Are there differences in the anatomy and development of the anthers and pollen grains between the study species and among different types of anthers?
Characters shared by these species are anther wall development, which follows the basic type (Davis 1966), simultaneous divisions of the MMCs, tetrads with tetrahedral arrangement and pollen grains shed at the two-celled stage. Tetrad arrangement is a variable feature among few of the studied species of Malpighiaceae (Singh 1959; Siddiqui 1968; Johri et al. 1992). In contrast, the two-celled dispersal stage of pollen grains is a character shared by all the species studied so far (Singh 1959; Miyashita et al. 1964; Siddiqui 1968; Johri et al. 1992).
The tapetum cells exhibit differences: in S. jatrophifolium, the tapetal cells maintain their position and the tapetum is of secretory type, whereas in S. bonariense, they invade the locule and surround pollen grains without losing individuality; this type of tapetum is invasive non-syncytial (Pacini et al. 1985). By contrast, a tapetum forming a periplasmodium has been reported in other species of Stigmaphyllon (Johri et al. 1992). It is noteworthy that, although Malpighiaceae is a diverse family, general embryological descriptions have focused on a very limited number of species, and hence, there are no distinctive features that may be of systematic value (Singh 1959; Miyashita et al. 1964; Siddiqui 1968; Johri et al. 1992).

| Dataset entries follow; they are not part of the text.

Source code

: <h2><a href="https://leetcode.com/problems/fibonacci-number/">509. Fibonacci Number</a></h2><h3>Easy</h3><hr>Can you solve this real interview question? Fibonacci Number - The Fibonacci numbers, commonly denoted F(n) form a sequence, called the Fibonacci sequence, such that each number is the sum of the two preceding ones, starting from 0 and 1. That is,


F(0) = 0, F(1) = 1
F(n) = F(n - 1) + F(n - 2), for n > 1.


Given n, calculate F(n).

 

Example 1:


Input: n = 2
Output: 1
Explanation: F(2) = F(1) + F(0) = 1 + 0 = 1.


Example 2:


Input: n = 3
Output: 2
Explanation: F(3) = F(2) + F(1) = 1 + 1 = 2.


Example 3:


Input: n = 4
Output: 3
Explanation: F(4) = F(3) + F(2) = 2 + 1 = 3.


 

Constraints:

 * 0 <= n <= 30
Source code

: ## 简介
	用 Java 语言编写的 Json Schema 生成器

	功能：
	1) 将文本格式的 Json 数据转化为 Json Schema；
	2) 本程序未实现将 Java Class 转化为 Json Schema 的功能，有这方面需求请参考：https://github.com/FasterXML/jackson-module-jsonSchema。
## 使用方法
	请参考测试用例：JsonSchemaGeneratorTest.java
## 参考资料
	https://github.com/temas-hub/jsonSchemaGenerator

We observed that all flowers are hermaphrodites (i.e. with functional anthers) in S. jatrophifolium, whereas S. bonariense presents two floral morphs, hermaphrodites and functionally pistillate flowers (i.e. with indehiscent anthers). Some flowers have indehiscent anthers at mature pollen grains stage, and pollen grains may exhibit abnormal shapes and/or be completely collapsed. This event reveals that S. bonariense is a gynomonoecious species in all three studied populations. Hermaphroditism is a common condition in Neotropical Malpighiaceae (Anderson 1990); however, pseudo-hermaphroditism or functional dioecy has been reported in various genera and species (Anderson 1981, 1982; Steiner 1985). The number of pistillate flowers is positively related to perfect ones. It is known that geitonogamy (i.e. fertilization between flowers of the same individual) should increase with the number of open flowers (Geber 1985; Klinkhamer and de Jong 1993; Harder and Barrett 1995); however, the presence of pistillate flowers could reduce self-pollen availability in monoecious and gynomonoecious plants, thus, in these species, would be expected to be less selfed than hermaphrodites (Collin and Shykoff 2003). Therefore, we speculate that the condition observed in S. bonariense would be a strategy to reduce geitonogamy.

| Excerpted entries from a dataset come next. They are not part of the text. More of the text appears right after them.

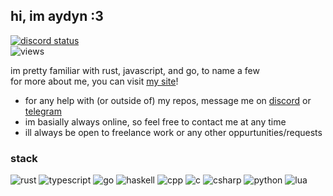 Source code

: ## hi, im aydyn :3
[discord]: https://discord.com/users/712799889544970310

[![discord status](https://status.aydyn.workers.dev/shield?id=712799889544970310)][discord]<br>
![views](https://img.shields.io/badge/dynamic/json?url=https://api.countapi.xyz/hit/github.com/aydynx&query=$.value&label=profile%20views&labelColor=36393f&color=ff69b4)

im pretty familiar with rust, javascript, and go, to name a few<br>
for more about me, you can visit [my site](https://aydyn.sh)!

- for any help with (or outside of) my repos, message me on [discord] or [telegram](https://aydynx.t.me)
- im basially always online, so feel free to contact me at any time
- ill always be open to freelance work or any other oppurtunities/requests

### stack
![rust](https://img.shields.io/badge/Rust-f74c00?logo=rust&logoColor=000000)
![typescript](https://img.shields.io/badge/TypeScript-007acc?logo=typescript&logoColor=ffffff)
![go](https://img.shields.io/badge/Go-00ADD8?logo=go&logoColor=ffffff)
![haskell](https://img.shields.io/badge/Haskell-634f88?logo=haskell&logoColor=ffffff)
![cpp](https://img.shields.io/badge/C++-6499d1?logo=c%2B%2B&logoColor=ffffff)
![c](https://img.shields.io/badge/C-00589d?logo=c&logoColor=ffffff)
![csharp](https://img.shields.io/badge/C%23-239120?logo=c-sharp&logoColor=ffffff)
![python](https://img.shields.io/badge/Python-3776AB?logo=python&logoColor=ffffff)
![lua](https://img.shields.io/badge/Lua-2C2D72?logo=lua&logoColor=ffffff)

Despite the remarkable variation in size and morphology of heteromorphic stamens, the ontogeny and development of the anther wall and pollen grains reveal no variances among the three types of anthers in both species. In addition, we found no significant differences in stainability of pollen grains among types of anthers; hence, characteristics in the cytoplasm of pollen grains appear to be similar. Conversely, several authors have reported important differences related to anther dehiscence, endothecium cells and pollen viability between heteromorphic anthers in other families, revealing the diverse abilities of pollen to reach stigma, germinate and fertilize the ovules (Hrycan and Davis 2005; Luo et al. 2009; Paulino et al. 2016; Velloso et al. 2018).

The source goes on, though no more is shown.